Work instruction:
Scan the entries for the word "Expression" and report how many lines contain it, as a number with no other words.

(Stored data)
--
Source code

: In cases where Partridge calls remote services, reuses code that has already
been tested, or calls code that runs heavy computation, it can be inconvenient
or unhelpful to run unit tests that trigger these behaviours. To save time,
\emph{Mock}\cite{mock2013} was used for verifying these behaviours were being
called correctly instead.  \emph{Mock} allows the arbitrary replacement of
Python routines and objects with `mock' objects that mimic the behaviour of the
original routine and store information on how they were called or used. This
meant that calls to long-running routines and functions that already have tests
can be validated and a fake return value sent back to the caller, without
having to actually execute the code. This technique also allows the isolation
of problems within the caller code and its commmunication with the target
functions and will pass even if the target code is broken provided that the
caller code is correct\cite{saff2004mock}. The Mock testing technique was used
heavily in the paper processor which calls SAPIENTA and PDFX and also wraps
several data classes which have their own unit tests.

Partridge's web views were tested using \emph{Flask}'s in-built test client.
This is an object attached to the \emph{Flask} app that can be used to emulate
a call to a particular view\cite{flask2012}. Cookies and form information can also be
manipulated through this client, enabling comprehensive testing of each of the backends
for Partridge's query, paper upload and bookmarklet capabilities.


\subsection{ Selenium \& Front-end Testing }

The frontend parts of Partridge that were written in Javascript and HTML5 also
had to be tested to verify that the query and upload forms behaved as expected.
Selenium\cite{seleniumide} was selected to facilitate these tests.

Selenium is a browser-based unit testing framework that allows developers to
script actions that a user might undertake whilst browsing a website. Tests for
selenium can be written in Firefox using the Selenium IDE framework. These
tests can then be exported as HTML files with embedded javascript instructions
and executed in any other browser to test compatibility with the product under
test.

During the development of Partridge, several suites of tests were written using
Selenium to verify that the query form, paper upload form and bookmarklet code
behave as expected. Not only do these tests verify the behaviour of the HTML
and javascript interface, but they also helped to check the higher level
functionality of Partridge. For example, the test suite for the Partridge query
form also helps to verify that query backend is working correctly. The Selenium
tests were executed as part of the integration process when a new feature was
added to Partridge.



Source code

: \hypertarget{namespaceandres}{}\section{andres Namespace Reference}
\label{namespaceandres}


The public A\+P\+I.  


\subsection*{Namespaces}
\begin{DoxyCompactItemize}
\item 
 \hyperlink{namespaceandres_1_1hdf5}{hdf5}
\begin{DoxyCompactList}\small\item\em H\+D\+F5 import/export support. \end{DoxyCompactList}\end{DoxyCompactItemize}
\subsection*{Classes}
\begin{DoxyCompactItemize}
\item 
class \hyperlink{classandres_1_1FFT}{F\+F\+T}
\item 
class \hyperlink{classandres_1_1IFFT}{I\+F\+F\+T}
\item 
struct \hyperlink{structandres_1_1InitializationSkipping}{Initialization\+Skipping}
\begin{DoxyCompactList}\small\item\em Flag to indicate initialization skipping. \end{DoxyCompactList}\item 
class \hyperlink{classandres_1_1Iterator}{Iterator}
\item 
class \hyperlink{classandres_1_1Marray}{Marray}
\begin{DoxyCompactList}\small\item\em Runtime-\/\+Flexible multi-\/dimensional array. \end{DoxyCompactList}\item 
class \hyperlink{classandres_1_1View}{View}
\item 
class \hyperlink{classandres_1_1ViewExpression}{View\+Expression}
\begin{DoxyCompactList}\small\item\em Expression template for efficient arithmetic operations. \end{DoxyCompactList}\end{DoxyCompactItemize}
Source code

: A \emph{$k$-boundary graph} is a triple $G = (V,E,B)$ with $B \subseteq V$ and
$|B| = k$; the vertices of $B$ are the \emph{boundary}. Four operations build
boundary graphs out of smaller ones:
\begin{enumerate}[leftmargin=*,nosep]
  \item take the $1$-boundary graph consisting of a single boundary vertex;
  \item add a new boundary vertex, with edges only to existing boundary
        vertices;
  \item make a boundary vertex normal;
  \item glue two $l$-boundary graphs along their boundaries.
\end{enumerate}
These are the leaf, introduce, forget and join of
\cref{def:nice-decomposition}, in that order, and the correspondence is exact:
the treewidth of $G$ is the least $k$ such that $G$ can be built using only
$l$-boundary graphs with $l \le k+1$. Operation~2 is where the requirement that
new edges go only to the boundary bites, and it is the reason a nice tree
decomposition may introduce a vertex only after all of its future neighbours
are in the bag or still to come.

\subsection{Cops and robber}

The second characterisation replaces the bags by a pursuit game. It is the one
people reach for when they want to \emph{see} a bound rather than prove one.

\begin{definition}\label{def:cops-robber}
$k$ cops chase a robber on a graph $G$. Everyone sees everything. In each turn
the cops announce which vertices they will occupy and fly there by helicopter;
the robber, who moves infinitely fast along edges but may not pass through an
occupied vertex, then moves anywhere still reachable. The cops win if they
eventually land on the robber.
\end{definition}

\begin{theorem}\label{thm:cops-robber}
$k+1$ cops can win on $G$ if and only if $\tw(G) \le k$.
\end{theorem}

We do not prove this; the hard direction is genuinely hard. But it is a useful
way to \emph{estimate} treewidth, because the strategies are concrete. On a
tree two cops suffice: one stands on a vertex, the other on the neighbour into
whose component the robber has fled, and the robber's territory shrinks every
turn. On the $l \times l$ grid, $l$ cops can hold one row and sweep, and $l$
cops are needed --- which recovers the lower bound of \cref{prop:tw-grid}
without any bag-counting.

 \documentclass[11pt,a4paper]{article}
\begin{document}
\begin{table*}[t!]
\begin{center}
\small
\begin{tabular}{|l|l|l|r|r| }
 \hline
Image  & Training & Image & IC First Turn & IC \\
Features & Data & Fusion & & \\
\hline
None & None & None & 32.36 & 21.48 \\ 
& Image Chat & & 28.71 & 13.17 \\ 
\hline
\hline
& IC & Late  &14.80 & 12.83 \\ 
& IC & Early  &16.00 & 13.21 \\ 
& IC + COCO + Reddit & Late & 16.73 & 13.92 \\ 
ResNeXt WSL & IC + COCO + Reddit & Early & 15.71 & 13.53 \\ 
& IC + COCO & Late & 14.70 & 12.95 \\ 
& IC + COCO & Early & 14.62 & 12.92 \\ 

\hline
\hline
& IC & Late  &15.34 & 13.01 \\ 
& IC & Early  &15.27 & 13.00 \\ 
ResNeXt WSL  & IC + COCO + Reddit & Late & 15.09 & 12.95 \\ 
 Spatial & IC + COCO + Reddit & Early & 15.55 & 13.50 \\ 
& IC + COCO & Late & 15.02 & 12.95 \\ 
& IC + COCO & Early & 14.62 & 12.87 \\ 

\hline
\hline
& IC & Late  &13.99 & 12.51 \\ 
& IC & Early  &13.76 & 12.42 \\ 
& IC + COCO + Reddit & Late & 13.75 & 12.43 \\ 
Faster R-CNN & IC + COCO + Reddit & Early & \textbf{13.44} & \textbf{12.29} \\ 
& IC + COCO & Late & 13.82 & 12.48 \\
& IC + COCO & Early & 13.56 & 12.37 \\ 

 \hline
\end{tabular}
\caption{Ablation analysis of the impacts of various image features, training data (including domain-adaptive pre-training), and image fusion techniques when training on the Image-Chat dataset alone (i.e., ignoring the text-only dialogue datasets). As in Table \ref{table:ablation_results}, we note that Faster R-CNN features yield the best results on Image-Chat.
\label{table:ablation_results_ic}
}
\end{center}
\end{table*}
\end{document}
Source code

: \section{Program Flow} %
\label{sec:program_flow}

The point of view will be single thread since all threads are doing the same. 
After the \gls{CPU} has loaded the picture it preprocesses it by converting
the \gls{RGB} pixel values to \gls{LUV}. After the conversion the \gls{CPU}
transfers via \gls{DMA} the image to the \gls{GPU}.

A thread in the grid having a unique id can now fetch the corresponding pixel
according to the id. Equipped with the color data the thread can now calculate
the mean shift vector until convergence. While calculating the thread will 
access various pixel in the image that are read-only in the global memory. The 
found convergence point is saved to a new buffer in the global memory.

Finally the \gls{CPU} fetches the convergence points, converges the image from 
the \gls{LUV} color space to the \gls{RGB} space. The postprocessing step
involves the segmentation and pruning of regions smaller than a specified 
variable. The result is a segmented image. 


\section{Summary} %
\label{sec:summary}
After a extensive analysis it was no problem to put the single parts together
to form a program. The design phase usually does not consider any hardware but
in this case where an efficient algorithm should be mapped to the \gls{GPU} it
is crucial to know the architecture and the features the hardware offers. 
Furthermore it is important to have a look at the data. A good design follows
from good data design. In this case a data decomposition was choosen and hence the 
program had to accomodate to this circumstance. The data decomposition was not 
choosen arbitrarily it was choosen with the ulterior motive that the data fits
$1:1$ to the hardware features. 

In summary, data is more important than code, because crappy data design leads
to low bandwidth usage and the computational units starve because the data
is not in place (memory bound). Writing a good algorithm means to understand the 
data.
--
Result:
2